Il n’y a qu’à Bâle que le mouvement – sur proposition de nos camarades – a régulièrement discuté et décidé de ses revendications et actions politiques lors d’assemblées générales. Ainsi, le thème d’une des assemblées portait sur « [leur] position par rapport à l’Intifada ». Le procès-verbal décisionnel de l’assemblée se lit comme suit : 

« Le mot « intifada » est utilisé par les médias comme synonyme de terrorisme, ce qui ne correspond pas à sa signification. Intifada signifie « secouer » ou, dans le présent contexte politique, soulèvement populaire. L’intifada étudiante suit les traces du puissant mouvement de masse de 1987, lorsque les Palestiniens ne se sont pas défendus contre Israël par la guérilla ou le terrorisme, mais par des grèves générales et de la désobéissance civile, et ne se sont pas laissés intimider par l’occupant et le capital international.

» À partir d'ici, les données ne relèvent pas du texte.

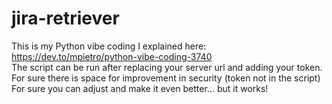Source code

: # jira-retriever
This is my Python vibe coding I explained here: https://dev.to/mpietro/python-vibe-coding-3740
<br>
The script can be run after replacing your server url and adding your token.
<br>
For sure there is space for improvement in security (token not in the script)
For sure you can adjust and make it even better... but it works!
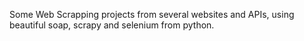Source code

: Some Web Scrapping projects from several websites and APIs, using beautiful soap, scrapy and selenium from python.
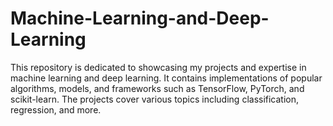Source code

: # Machine-Learning-and-Deep-Learning
This repository is dedicated to showcasing my projects and expertise in machine learning and deep learning. It contains implementations of popular algorithms, models, and frameworks such as TensorFlow, PyTorch, and scikit-learn. The projects cover various topics including classification, regression, and more.
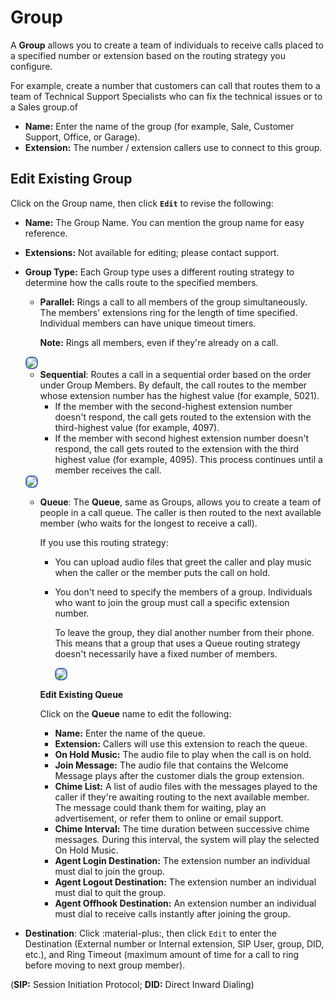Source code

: # Group

A **Group** allows you to create a team of individuals to receive calls placed to a specified number or extension based on the routing strategy you configure.

For example, create a number that customers can call that routes them to a team of Technical Support Specialists who can fix the technical issues or to a Sales group.of

+ **Name:** Enter the name of the group (for example, Sale, Customer Support, Office, or Garage).
+ **Extension:** The number / extension callers use to connect to this group.

## Edit Existing Group

Click on the Group name, then click **`Edit`** to revise the following:

+ **Name:** The Group Name. You can mention the group name for easy reference.
+ **Extensions:** Not available for editing; please contact support.
+ **Group Type:** Each Group type uses a different routing strategy to determine how the calls route to the specified members.
    + **Parallel:** Rings a call to all members of the group simultaneously. The members' extensions ring for the length of time specified. Individual members can have unique timeout timers.

      **Note:** Rings all members, even if they're already on a call.

    <img src= "/customer-portal/img/parallel.png"  style="border: 2px solid #4472C4; border-radius: 8px;">

    + **Sequential**: Routes a call in a sequential order based on the order under Group Members. By default, the  call routes to the member whose extension number has the highest value (for example, 5021).
      + If the member with the second-highest extension number doesn't respond, the call gets routed to the extension with the third-highest value (for example, 4097).
      + If the member with second highest extension number doesn't respond, the call gets routed to the extension with the third highest value (for example, 4095). This process continues until a member receives the call.

    <img src= "/customer-portal/img/sequential.png" style="border: 2px solid #4472C4; border-radius: 8px;">

    + **Queue**: The **Queue**, same as Groups, allows you to create a team of people in a call queue. The caller is then routed to the next available member (who waits for the longest to receive a call).

      If you use this routing strategy:

      + You can upload audio files that greet the caller and play music when the caller or the member puts the call on hold.
      + You don't need to specify the members of a group. Individuals who want to join the group must call a specific extension number.

        To leave the group, they dial another number from their phone. This means that a group that uses a Queue routing strategy doesn't necessarily have a fixed number of members.

        <img src= "/customer-portal/img/queue.png" style="border: 2px solid #4472C4; border-radius: 8px;">

      **Edit Existing Queue**

      Click on the **Queue** name to edit the following:

      + **Name:** Enter the name of the queue.
      + **Extension:** Callers will use this extension to reach the queue.
      + **On Hold Music:** The audio file to play when the call is on hold.
      + **Join Message:** The audio file that contains the Welcome Message plays after the customer dials the group extension.
      + **Chime List:** A list of audio files with the messages played to the caller if they're awaiting routing to the next available member.
      The message could thank them for waiting, play an advertisement, or refer them to online or email support.
      + **Chime Interval:** The time duration between successive chime messages. During this interval, the system will play the selected On Hold Music.
      + **Agent Login Destination:** The extension number an individual must dial to join the group.
      + **Agent Logout Destination:** The extension number an individual must dial to quit the group.
      + **Agent Offhook Destination:** An extension number an individual must dial to receive calls instantly after joining the group.

+ **Destination**: Click :material-plus:, then click `Edit` to enter the Destination (External number or Internal extension, SIP User, group, DID, etc.), and Ring Timeout (maximum amount of time for a call to ring before moving to next group member).

(**SIP:** Session Initiation Protocol; **DID:** Direct Inward Dialing)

Pour réussir, ce mouvement a dû lui aussi s’étendre à toutes les couches de la jeunesse et de la population laborieuse ».

Ce n’est pas un hasard si le mouvement a réussi à mobiliser plus de 1000 personnes à Bâle lors d’une manifestation de solidarité, à appeler à l’élargissement du mouvement avec des « comités Intifada » dans toutes les écoles et entreprises et à mettre en place une deuxième occupation après l’évacuation. La clarté politique est essentielle. Le PCR organise et forme les cadres nécessaires pour porter l’expérience du mouvement ouvrier – le marxisme – dans chaque lutte.